La saudade est une émotion diffuse qui, bien qu'elle ait un mot forgé en portugais, est ressentie par des personnes de partout dans le monde. L'auteur Paulo Pisco, Directeur du Département des Communautés du Parti socialista portugais, explore dans cet article d'opinion la complexité de ce sentiment, le décrivant comme un état d'âme qui navigue entre le passé et le futur, un espoir associé aux souvenirs et une forme de mélancolie provoquée par l'absence.

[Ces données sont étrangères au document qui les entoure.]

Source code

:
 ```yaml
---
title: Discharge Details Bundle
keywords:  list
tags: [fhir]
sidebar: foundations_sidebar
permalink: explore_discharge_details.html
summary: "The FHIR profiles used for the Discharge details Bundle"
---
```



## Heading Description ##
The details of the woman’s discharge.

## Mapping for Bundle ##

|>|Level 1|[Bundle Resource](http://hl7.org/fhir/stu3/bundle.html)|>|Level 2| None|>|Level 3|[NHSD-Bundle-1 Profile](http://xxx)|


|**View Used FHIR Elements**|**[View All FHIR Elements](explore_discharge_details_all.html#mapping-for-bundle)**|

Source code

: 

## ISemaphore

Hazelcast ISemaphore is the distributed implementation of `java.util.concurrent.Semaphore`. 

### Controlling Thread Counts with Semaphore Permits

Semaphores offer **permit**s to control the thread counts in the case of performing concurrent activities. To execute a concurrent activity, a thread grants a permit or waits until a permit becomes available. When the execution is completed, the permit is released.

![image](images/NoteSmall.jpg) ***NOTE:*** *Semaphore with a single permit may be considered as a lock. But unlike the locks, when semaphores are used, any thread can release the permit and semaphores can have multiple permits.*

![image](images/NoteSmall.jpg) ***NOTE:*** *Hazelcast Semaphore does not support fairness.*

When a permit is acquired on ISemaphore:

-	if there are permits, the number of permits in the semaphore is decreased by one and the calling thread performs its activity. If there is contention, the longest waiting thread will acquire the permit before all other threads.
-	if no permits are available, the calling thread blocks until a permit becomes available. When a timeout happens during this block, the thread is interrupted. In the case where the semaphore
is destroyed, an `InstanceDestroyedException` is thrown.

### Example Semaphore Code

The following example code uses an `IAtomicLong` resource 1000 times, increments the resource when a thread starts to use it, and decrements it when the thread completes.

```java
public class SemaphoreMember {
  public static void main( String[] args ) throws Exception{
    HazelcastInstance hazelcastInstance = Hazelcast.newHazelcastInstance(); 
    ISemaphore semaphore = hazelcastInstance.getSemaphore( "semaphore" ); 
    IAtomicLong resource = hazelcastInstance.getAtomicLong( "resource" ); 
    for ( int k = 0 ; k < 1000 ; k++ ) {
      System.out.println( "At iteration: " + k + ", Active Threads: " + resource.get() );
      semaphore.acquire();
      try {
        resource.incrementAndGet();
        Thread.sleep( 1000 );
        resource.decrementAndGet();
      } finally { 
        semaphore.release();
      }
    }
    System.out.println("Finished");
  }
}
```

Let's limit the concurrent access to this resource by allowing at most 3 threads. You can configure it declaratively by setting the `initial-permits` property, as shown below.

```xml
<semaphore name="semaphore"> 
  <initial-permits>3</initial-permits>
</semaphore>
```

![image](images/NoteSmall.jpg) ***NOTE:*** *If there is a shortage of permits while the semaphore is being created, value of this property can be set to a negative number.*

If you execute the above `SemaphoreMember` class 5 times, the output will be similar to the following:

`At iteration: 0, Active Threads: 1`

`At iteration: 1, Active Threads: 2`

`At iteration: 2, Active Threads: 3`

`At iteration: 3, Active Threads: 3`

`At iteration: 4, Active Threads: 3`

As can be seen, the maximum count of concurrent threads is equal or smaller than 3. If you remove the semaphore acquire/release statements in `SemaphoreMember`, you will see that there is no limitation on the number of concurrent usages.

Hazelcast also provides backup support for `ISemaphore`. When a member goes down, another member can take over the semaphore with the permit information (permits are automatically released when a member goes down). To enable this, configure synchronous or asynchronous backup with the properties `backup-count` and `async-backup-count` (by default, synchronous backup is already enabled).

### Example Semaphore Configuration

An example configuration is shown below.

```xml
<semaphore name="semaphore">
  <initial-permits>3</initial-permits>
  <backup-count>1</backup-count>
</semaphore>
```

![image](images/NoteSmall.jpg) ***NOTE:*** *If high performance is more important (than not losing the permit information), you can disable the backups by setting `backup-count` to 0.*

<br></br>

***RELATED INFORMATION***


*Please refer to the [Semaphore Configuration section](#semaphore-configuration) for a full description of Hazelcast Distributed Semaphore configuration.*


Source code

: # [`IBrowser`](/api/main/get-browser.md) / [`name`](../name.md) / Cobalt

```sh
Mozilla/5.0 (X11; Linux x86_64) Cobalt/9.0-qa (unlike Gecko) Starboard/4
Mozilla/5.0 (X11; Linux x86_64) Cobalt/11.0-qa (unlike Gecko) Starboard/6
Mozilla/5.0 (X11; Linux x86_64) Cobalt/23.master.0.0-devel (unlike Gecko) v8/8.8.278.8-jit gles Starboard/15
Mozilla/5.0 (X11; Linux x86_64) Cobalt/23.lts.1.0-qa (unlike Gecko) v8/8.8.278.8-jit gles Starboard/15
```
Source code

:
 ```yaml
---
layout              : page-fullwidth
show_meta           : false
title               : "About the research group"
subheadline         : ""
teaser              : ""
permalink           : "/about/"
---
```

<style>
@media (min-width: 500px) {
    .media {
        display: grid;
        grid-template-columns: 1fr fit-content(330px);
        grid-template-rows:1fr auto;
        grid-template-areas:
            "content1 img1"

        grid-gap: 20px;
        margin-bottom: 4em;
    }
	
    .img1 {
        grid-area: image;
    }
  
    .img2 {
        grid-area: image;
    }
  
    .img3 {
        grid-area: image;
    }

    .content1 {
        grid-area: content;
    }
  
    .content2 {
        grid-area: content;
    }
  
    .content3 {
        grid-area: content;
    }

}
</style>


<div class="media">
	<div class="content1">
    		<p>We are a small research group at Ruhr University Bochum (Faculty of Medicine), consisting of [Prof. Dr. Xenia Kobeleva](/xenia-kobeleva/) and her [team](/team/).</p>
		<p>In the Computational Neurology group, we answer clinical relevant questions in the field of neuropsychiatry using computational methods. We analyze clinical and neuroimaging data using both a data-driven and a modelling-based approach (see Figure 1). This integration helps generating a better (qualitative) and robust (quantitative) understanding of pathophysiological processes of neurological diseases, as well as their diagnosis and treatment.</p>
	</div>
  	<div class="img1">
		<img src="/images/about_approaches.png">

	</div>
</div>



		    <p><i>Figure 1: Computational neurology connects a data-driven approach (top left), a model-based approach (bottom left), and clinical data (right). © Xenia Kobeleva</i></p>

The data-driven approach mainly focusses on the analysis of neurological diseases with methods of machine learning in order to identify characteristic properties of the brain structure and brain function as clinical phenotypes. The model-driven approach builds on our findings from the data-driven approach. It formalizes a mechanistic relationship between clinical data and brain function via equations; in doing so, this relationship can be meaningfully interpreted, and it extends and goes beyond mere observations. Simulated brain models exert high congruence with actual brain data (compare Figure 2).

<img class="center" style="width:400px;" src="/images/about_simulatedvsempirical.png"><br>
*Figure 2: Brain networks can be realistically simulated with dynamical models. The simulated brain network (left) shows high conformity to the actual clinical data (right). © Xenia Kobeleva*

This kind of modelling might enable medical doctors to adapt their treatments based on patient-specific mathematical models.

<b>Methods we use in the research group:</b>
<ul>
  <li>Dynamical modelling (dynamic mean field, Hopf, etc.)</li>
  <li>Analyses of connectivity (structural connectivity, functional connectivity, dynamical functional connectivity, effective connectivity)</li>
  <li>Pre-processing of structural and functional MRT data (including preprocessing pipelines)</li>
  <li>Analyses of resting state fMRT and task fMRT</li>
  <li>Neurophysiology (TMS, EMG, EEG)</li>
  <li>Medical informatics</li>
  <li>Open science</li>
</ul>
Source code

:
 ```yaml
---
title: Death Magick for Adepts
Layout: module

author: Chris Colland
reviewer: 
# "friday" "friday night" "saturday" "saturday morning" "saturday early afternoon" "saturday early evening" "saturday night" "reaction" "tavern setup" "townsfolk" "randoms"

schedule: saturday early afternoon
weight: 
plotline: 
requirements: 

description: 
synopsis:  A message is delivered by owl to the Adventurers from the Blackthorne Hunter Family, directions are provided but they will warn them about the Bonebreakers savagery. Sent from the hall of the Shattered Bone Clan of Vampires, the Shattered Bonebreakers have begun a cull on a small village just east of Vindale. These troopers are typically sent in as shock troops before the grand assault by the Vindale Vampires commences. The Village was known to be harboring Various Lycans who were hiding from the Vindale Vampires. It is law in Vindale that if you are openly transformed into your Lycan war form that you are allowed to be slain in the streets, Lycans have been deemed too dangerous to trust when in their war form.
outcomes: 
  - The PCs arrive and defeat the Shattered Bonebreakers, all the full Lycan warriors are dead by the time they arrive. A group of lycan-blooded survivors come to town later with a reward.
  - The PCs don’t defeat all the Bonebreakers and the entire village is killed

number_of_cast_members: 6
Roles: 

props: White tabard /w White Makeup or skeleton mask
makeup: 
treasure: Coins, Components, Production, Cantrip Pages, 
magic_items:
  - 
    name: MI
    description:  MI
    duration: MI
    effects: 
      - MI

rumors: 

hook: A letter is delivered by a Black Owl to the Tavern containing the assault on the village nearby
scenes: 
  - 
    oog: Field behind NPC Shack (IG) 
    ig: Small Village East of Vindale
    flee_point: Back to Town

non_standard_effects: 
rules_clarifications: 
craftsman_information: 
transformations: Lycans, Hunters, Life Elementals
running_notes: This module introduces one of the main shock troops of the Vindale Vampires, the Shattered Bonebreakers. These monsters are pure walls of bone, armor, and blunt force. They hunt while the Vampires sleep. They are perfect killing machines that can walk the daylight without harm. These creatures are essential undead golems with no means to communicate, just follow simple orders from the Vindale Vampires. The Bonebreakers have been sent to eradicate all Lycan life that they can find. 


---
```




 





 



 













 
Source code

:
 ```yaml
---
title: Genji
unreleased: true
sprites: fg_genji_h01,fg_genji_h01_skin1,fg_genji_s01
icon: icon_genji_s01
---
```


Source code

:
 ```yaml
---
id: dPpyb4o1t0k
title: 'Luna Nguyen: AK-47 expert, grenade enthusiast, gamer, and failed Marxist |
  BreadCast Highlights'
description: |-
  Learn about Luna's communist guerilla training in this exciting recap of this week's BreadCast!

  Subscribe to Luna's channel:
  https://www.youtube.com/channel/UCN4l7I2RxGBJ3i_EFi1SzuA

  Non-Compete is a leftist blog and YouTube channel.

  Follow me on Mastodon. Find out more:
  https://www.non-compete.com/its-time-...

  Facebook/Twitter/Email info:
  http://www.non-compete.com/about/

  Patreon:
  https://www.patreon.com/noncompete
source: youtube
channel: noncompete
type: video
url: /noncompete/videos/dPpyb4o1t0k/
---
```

Le journaliste et écrivain suédois Henrik Brandão Jonsson, fasciné par l'univers de la lusophonie, a écrit le livre « Saudade – Cartographie d'un sentiment » après avoir vécu plus de 20 ans au Brésil. Pour mieux comprendre ce sentiment, il a effectué un pèlerinage à travers plusieurs communautés migrantes, incluant des Açoréens et des Cap-Verdiens aux États-Unis et des Madériens au Venezuela, cherchant les populations des îles où la saudade se manifeste de façon plus intense. Brandão Jonsson a découvert la saudade à travers la musique de Cesária Évora, la grande icône de la musique cap-verdienne.
Le mot saudade a des racines historiques profondes, ayant été d'abord employé comme « soidade » par un troubadour galicien pour animer les pèlerins de Saint-Jacques-de-Compostelle, étant ensuite reproduit par D. Denis, le roi Troubadour. Ce sentiment est intrinsèquement lié à l'émigration portugaise, qui au fil des siècles a créé une présence portugaise à travers le monde, se manifestant dans les communautés, les familles et les associations qui maintiennent vivante le lien aux origines.
L'article conclut qu'avec la croissante mobilité humaine sur la planète, la saudade est en train de devenir de plus en plus une norme, caractérisant l'existence de ceux qui vivent entre deux ou trois mondes et cultures. Comme le souligne Brandão Jonsson, il s'agit d'un sentiment permanent d'étrangeté, où les gens reconnaissent des lieux qui ne leur appartiennent plus, dans une lutte pour fixer les moments du temps qui passe.